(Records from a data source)
#####

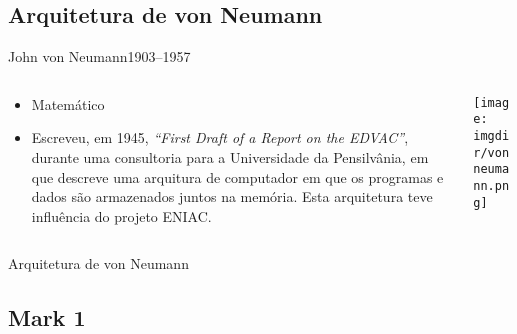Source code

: \subsection{Arquitetura de von Neumann}

\begin{frame}{John von Neumann}{1903--1957}

\begin{columns}

\begin{column}{.6\textwidth}

\begin{itemize}
\item Matemático
\item Escreveu, em 1945,
  {\em ``First Draft of a Report on the EDVAC''}, durante uma consultoria para a
  Universidade da Pensilvânia, em que descreve uma arquitura de
  computador em que os programas e dados são armazenados juntos na
  memória. Esta arquitetura teve influência do projeto ENIAC.
\end{itemize}

\end{column}

\begin{column}{.4\textwidth}
\texttt{[image: \\imgdir/vonneumann.png]}
\end{column}

\end{columns}

\end{frame}

\begin{frame}{Arquitetura de von Neumann}

\end{frame}

\subsection{Mark 1}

#####

### What you will do
What is needed is an exact copy of every entry, minus the images.

### Expected answer
Source code

: \subsection{Arquitetura de von Neumann}

\begin{frame}{John von Neumann}{1903--1957}

\begin{columns}

\begin{column}{.6\textwidth}

\begin{itemize}
\item Matemático
\item Escreveu, em 1945,
  {\em ``First Draft of a Report on the EDVAC''}, durante uma consultoria para a
  Universidade da Pensilvânia, em que descreve uma arquitura de
  computador em que os programas e dados são armazenados juntos na
  memória. Esta arquitetura teve influência do projeto ENIAC.
\end{itemize}

\end{column}

\begin{column}{.4\textwidth}
\texttt{[image: \\imgdir/vonneumann.png]}
\end{column}

\end{columns}

\end{frame}

\begin{frame}{Arquitetura de von Neumann}

\end{frame}

\subsection{Mark 1}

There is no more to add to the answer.